Dans les quinze (15) jours ouvrables qui suivent la réception de ces documents en bonne et due forme, le DONNEUR D’ORDRE vérifie et corrige s’il y a lieu la demande de paiement et en remet une copie à l’ADJUDICATAIRE dans les cinq (5) jours qui suivent.

Dans les trente (30) jours qui suivent l’envoi de la demande de paiement vérifié, l’ADJUDICATAIRE reçoit un chèque dont le montant est égal à la somme des valeurs contractuelles des travaux exécutés et figurant à la demande de paiement, cette somme est diminuée des acomptes déjà versés, de la retenue en conformité de l’article « Retenues » de la section 3 et de toutes sommes que le DONNEUR D’ORDRE doit retenir en vertu de la loi, du présent devis ou que l’ADJUDICATAIRE peut lui devoir pour quelque raison que ce soit.

L’acceptation par l’ADJUDICATAIRE du paiement de la demande de paiement constitue par ce dernier, une reconnaissance qu’il n’a aucune réclamation à l’endroit du DONNEUR D’ORDRE, à l’exception de celle figurant à l’annexe intitulée « Quittance de l’ADJUDICATAIRE » de la présente section.

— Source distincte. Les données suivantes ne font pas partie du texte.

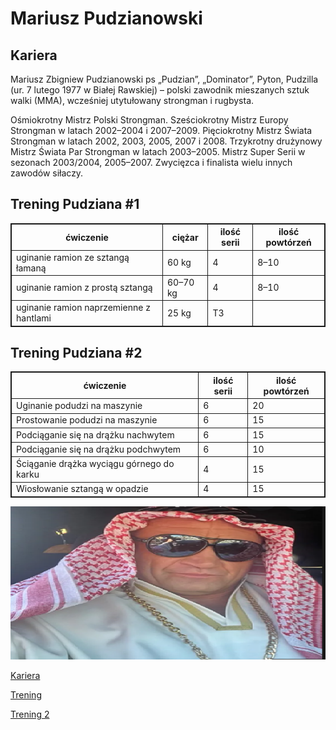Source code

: <style>
table, th, td {
  border: 1px solid;
}
</style>

<style>img:hover {
  transform: scaleX(-1);
  </style>
# Mariusz Pudzianowski

## Kariera
Mariusz Zbigniew Pudzianowski ps „Pudzian”, „Dominator”, Pyton, Pudzilla (ur. 7 lutego 1977 w Białej Rawskiej) – polski zawodnik mieszanych sztuk walki (MMA), wcześniej utytułowany strongman i rugbysta. 

Ośmiokrotny Mistrz Polski Strongman. Sześciokrotny Mistrz Europy Strongman w latach 2002–2004 i 2007–2009. Pięciokrotny Mistrz Świata Strongman w latach 2002, 2003, 2005, 2007 i 2008. Trzykrotny drużynowy Mistrz Świata Par Strongman w latach 2003–2005. Mistrz Super Serii w sezonach 2003/2004, 2005–2007. Zwycięzca i finalista wielu innych zawodów siłaczy.



## Trening Pudziana #1
|ćwiczenie|ciężar|ilość serii|ilość powtórzeń|
|---|---|---|---|
|uginanie ramion ze sztangą łamaną|60 kg|4|8–10|
|uginanie ramion z prostą sztangą|60–70 kg|4|8–10|
|uginanie ramion naprzemienne z hantlami|25 kg|T3|


## Trening Pudziana #2
|ćwiczenie|ilość serii|ilość powtórzeń|
|---|---|---|
|Uginanie podudzi na maszynie|6|20|
|Prostowanie podudzi na maszynie|6|15|
|Podciąganie się na drążku nachwytem|6|15|
|Podciąganie się na drążku podchwytem|6|10|
|Ściąganie drążka wyciągu górnego do karku|4|15|
|Wiosłowanie sztangą w opadzie|4|15|

![pudzian](pudzian.png)

[Kariera](#kariera)

[Trening](#trening-pudziana-1)

[Trening 2](#trening-pudziana-2)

3.01.07           Demande de paiement

Les demandes de paiement sont présentées, mensuellement ou selon le calendrier de paiement établi par le DONNEUR D’ORDRE, au Professionnel Désigné au fur et à mesure de l’avancement des Travaux.

 

3.02   Retenues

3.02.01           Détermination du montant

Pour chaque demande de paiement, le DONNEUR D’ORDRE retient dix pour cent (10 %) de la valeur des travaux couverts par ladite demande.  La retenue, fixée à dix pour cent  (10 %) du montant du contrat, est faite dans le but de garantir l’exécution de toutes les obligations de l’ADJUDICATAIRE aux termes du contrat et pour assurer l’achèvement des travaux à la satisfaction du DONNEUR D’ORDRE.

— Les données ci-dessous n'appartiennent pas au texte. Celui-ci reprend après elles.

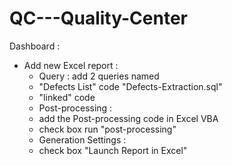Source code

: # QC---Quality-Center

Dashboard :

 - Add new Excel report :
    - Query : add 2 queries named
     - "Defects List" code "Defects-Extraction.sql"
     - "linked" code 
    - Post-processing :
     - add the Post-processing code in Excel VBA
     - check box run "post-processing"
    - Generation Settings :
     - check box "Launch Report in Excel"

La moitié de la retenue, soit 5 %, est payée à l’ADJUDICATAIRE dans les trente (30) jours suivant la réception avec réserve des travaux.  Malgré toute loi à l’effet contraire, l’autre moitié, soit 5 %, devient la retenue de garantir et ne sera remise à l’entrepreneur que dans les trente (30 jours suivant la réception sans réserve, à moins que celui-ci se prévale de l’article « SUBSTITUTION DE LA RETENUE DE GARANTIE » de la présente section, et ce, à la discrétion du DONNEUR D’ORDRE.  Le DONNEUR D’ORDRE ne paie aucun intérêt sur ces retenues.

a)        Paiement de la retenue (réception avec réserve)

Pour que le paiement de cette retenue soit effectué, l’ADJUDICATAIRE doit remettre au DONNEUR D’ORDRE, les quittances finales de tous les Sous-Contractants et fournisseurs de matériaux ayant dénoncé leur contrat, et ce, conformément au formulaire prévu à l’annexe Quittance finale des sous-contractants.

b)        Paiement de la retenue de garantie (réception sans réserve)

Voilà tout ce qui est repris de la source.